According to UNESCO, Baalbek is “a religious complex of outstanding artistic value … with its exquisitely detailed stonework.” It reflects a combination of Phoenician and Greco-Roman belief systems.

The structures are an excellent example of a Roman temple complex, with some of the largest temples the Romans ever built, and quite well preserved as well. The complex is “one of the most impressive testimonies to the Roman period at its apogee that displays to the full the power and wealth of the Roman Empire.”

Seen from a ways to the side, the portico has a row of pillars, most damaged, and a stairway going up to them.
Entrance to the Temple of Jupiter and the Great Court.

What can you expect on a visit to Baalbek?

Passing by the ruins of the Temple of Venus – which has an unusual circular design – you’ll mount a modern stairway where a very wide stairway once led to the entrance to The Temple of Jupiter. Some of the huge portico on the front remains – some pillars and walls. Walking past them into the complex you’ll see the large Great Court ahead of you. Six of the columns of the Temple of Jupiter have been restored; they’re 22 meters (72 feet) high. It’ll take a bit of imagination to picture how awe-inspiring this place must have been when the temple in the center was surrounded by 54 columns this size, and another 128 smaller ones around the edges of the Great Court.

A row of six enormous Corinthian columns holding up a horizontal slab: the architrave.
Six of the columns that once surrounded the Temple of Jupiter.

The base of the Temple of Jupiter remains, and you’re allowed to climb up it to get a better view of the whole complex. You’ll see the intact outer walls and the traces of various altars along them. You’ll also notice newer, rougher blocks along the tops of the walls. These were added to it later when the site was used as a fortification for a while.

Walking around the base of the Temple allows you to get a clear sense of the massive blocks of stone (about 800 tons each) that the Romans – or, more likely, their slaves – transported here to support the weight of the temple and its columns.

Moving on, you’ll spot the highlight of the complex: the Temple of Bacchus. It sits on lower ground, and appears, from the base of the Temple of Jupiter, to be essentially intact. Its rows of Corinthian columns (20 meters or 66 feet tall) surrounding its exterior still stand. So do the walls of the temple inside of the pillars.

Walking down to enter the temple, you’ll see that it’s not just the walls that are intact. Some of the pieces of the roof between the pillars and the walls are still in place. The detail in those roof panels is truly amazing.
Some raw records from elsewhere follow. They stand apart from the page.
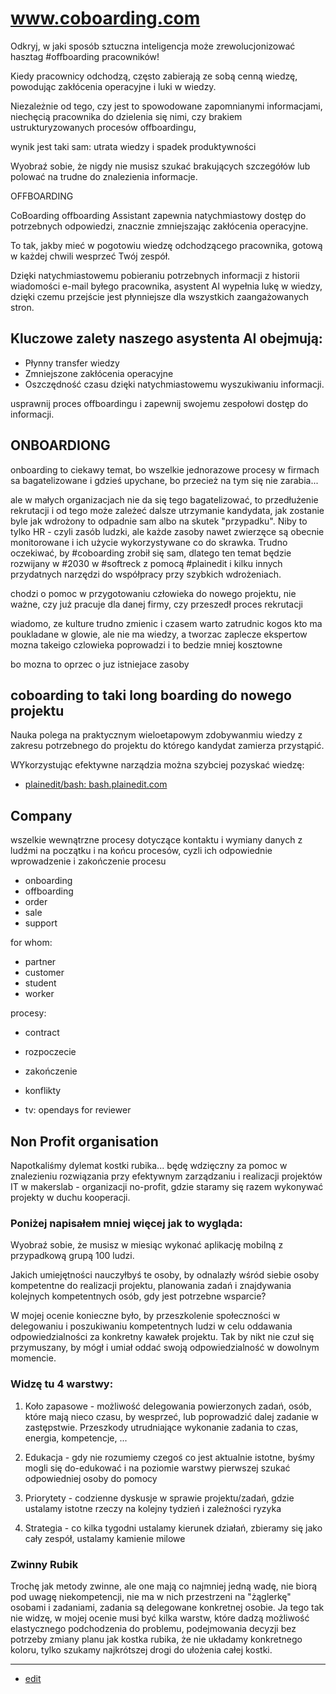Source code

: # www.coboarding.com


Odkryj, w jaki sposób sztuczna inteligencja może zrewolucjonizować hasztag #offboarding pracowników!

Kiedy pracownicy odchodzą, często zabierają ze sobą cenną wiedzę, powodując zakłócenia operacyjne i luki w wiedzy.

Niezależnie od tego, czy jest to spowodowane zapomnianymi informacjami, niechęcią pracownika do dzielenia się nimi, czy brakiem ustrukturyzowanych procesów offboardingu,

wynik jest taki sam: utrata wiedzy i spadek produktywności



Wyobraź sobie, że nigdy nie musisz szukać brakujących szczegółów lub polować na trudne do znalezienia informacje.

OFFBOARDING

CoBoarding offboarding Assistant zapewnia natychmiastowy dostęp do potrzebnych odpowiedzi, znacznie zmniejszając zakłócenia operacyjne.

To tak, jakby mieć w pogotowiu wiedzę odchodzącego pracownika, gotową w każdej chwili wesprzeć Twój zespół.

Dzięki natychmiastowemu pobieraniu potrzebnych informacji z historii wiadomości e-mail byłego pracownika, asystent AI wypełnia lukę w wiedzy, dzięki czemu przejście jest płynniejsze dla wszystkich zaangażowanych stron.


## Kluczowe zalety naszego asystenta AI obejmują:

+ Płynny transfer wiedzy
+ Zmniejszone zakłócenia operacyjne
+ Oszczędność czasu dzięki natychmiastowemu wyszukiwaniu informacji.


usprawnij proces offboardingu i zapewnij swojemu zespołowi dostęp do informacji.




## ONBOARDIONG

onboarding to ciekawy temat, bo wszelkie jednorazowe procesy w firmach sa bagatelizowane i gdzieś upychane, bo przecież na tym się nie zarabia...

ale w małych organizacjach nie da się tego bagatelizować, to przedłużenie rekrutacji i od tego może zależeć dalsze utrzymanie kandydata, jak zostanie byle jak wdrożony to odpadnie sam albo na skutek "przypadku".  Niby to tylko HR - czyli zasób ludzki, ale każde zasoby nawet zwierzęce są obecnie monitorowane i ich użycie wykorzystywane co do skrawka. Trudno oczekiwać, by #coboarding zrobił się sam, dlatego ten temat będzie rozwijany w #2030 w #softreck z pomocą #plainedit i kilku innych przydatnych narzędzi do współpracy przy szybkich wdrożeniach.



chodzi o pomoc w przygotowaniu człowieka do nowego projektu, nie ważne, czy już pracuje dla danej firmy, czy przeszedł proces rekrutacji

wiadomo, ze kulture trudno zmienic i czasem warto zatrudnic kogos kto ma poukladane w glowie, ale nie ma wiedzy, a tworzac zaplecze ekspertow mozna takeigo czlowieka poprowadzi i to bedzie mniej kosztowne

bo mozna to oprzec o juz istniejace zasoby

## coboarding to taki long boarding do nowego projektu


Nauka polega na praktycznym wieloetapowym zdobywanmiu wiedzy z zakresu potrzebnego do projektu do którego kandydat zamierza przystąpić.

WYkorzystując efektywne narządzia można szybciej pozyskać wiedzę:
+ [plainedit/bash: bash.plainedit.com](https://github.com/plainedit/bash)


 
## Company

wszelkie wewnątrzne procesy dotyczące kontaktu i wymiany danych z ludźmi na początku i na końcu procesów, cyzli ich odpowiednie wprowadzenie i zakończenie procesu

+ onboarding
+ offboarding
+ order
+ sale
+ support


for whom:

+ partner
+ customer
+ student
+ worker

procesy:

+ contract
+ rozpoczecie
+ zakończenie
+ konflikty



+ tv: opendays for reviewer


## Non Profit organisation 

Napotkaliśmy dylemat kostki rubika... będę wdzięczny za pomoc w znalezieniu rozwiązania przy efektywnym zarządzaniu i realizacji projektów IT w makerslab - organizacji no-profit, gdzie staramy się razem wykonywać projekty w duchu kooperacji.


### Poniżej napisałem mniej więcej jak to wygląda:

Wyobraź sobie, że musisz w miesiąc wykonać aplikację mobilną z przypadkową grupą 100 ludzi.

Jakich umiejętności nauczyłbyś te osoby, by odnalazły wśród siebie osoby kompetentne do realizacji projektu, planowania zadań i znajdywania kolejnych kompetentnych osób, gdy jest potrzebne wsparcie?


W mojej ocenie konieczne było, by przeszkolenie społeczności w delegowaniu i poszukiwaniu kompetentnych ludzi w celu oddawania odpowiedzialności za konkretny kawałek projektu.
Tak by nikt nie czuł się przymuszany, by mógł i umiał oddać swoją odpowiedzialność w dowolnym momencie.

### Widzę tu 4 warstwy:

1. Koło zapasowe - możliwość delegowania powierzonych zadań, osób, które mają nieco czasu, by wesprzeć, lub poprowadzić dalej zadanie w zastępstwie. Przeszkody utrudniające wykonanie zadania to czas, energia, kompetencje, ...

2. Edukacja - gdy nie rozumiemy czegoś co jest aktualnie istotne, byśmy mogli się do-edukować i na poziomie warstwy pierwszej szukać odpowiedniej osoby do pomocy

3. Priorytety - codzienne dyskusje w sprawie projektu/zadań, gdzie ustalamy istotne rzeczy na kolejny tydzień i zależności ryzyka

4. Strategia - co kilka tygodni ustalamy kierunek działań, zbieramy się jako cały zespół, ustalamy kamienie milowe


### Zwinny Rubik

Trochę jak metody zwinne, ale one mają co najmniej jedną wadę, nie biorą pod uwagę niekompetencji, nie ma w nich przestrzeni na "żąglerkę" osobami i zadaniami, zadania są delegowane konkretnej osobie.
Ja tego tak nie widzę, w mojej ocenie musi być kilka warstw, które dadzą możliwość elastycznego podchodzenia do problemu, podejmowania decyzji bez potrzeby zmiany planu jak kostka rubika, że nie układamy konkretnego koloru, tylko szukamy najkrótszej drogi do ułożenia całej kostki.




---

+ [edit](https://github.com/coboarding/www/edit/main/README.md)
Go inside the temple, which does not have a roof, and you’ll see some extremely detailed sculptural work, including ornate Corinthian half-columns.

An entire temple, on a high base, surrounded by Corinthian columns.
The Temple of Bacchus at Baalbek.

There are two small museums on site. They may be helpful for understanding the history of the site, which predates the Romans.

Is Baalbek worth visiting?

Absolutely yes! If you have any interest in Roman history, a visit to Baalbek is a must.

What sorts of travelers would like Baalbek?

Roman history buffs, first and foremost. Lebanon is not an easy place to travel around, and Baalbek is rather out of the way. So it’s not something I’d recommend if Roman history isn’t your thing. If it is your thing, you’ll see that Baalbek is truly extraordinary.

Tips for visiting Baalbek

The US State Department travel advisory rates Lebanon as a “Level 3: Reconsider Travel” country. Not only that, the area near the Syrian border and any areas where there are Syrian refugee camps are “Level 4: Do not travel.” Both of these descriptions apply to the Baalbek site.

On the other hand, the US State Department tends to be over-cautious and has not changed these advisories in years. It might be a good reason, though, to do as I did and go there as part of a tour, on the assumption that a tour company isn’t going to take any risks with its clients. Use your own judgement and check to see how the travel advisories have changed.

Beirut is a big, vibrant and modern city, and generally visitors stay there and do day tours from there. Look for accommodations in Beirut.

If you go to Baalbek with a tour, make sure it includes the services of a well-informed guide, not just a driver. Signage is pretty minimal and a guide can explain what you’re seeing. If you go on your own, you might be able to hire a guide on-site, but make sure to negotiate a price before you begin. In either case, tip your guide above what you’ve paid for the tour. It’s expected.

While you’re there, ask your guide to stop at the nearby quarry. There you can see a massive stone that was meant for Baalbek but never used, and learn how these stones were cut and moved to the site.

If you decide to rent a car and drive, be very careful and take local advice about where to go. Don’t go wandering around in the city of Baalbek without a trusted guide. Just park next to the Baalbek site to see it.

Compare rental car prices here.

And speaking of tipping – do NOT use ATM machines in Lebanon. They only offer a government-set and very low exchange rate. Bring plenty of cash dollars and change it at exchange offices. Ask at your accommodations about where to change money. Also ask them to check the exchange rate for you. It changes daily, and locals keep an app on their phones that tells the current rate. Many hotels and most restaurants will refuse to accept credit or debit cards.

Since most of the guided tours combine destinations, you’ll probably get to see at least one other UNESCO site: Anjar combines well with Baalbek, as does Byblos. If you like Roman ruins, there’s an impressive UNESCO-listed hippodrome down south in Tyre as well.

Looking straight up, columns at the top of the photo, a wall at the bottom, the ceiling pieces have ornate decorative bas-reliefs including some images of people.
The Temple of Bacchus, looking straight up (and zooming in) on the ceiling between the walls and the columns.

Where is Baalbek?

Baalbek is northeast of Beirut or southeast of Tripoli, not far from the Syrian border in the Bekaa Valley. If you rent a car, it’ll take about an hour and a half from Beirut. It should take about the same amount of time by guided tour, depending on what other stops they include. Going by public transportation could take many hours, since the vans follow no discernable timetable. I wouldn’t risk it.

Book a guided small-group tour to Baalbek, Anjar and Ksara here.

Or a guided private tour to Baalbek, Anjar and Ksara.

There are plenty more tours and combinations. Just make sure to choose one with an actual guide, not just a driver.

There does not appear to be an official Baalbek website. If you are not going there with a tour, ask for information about opening times and tickets at your accommodation.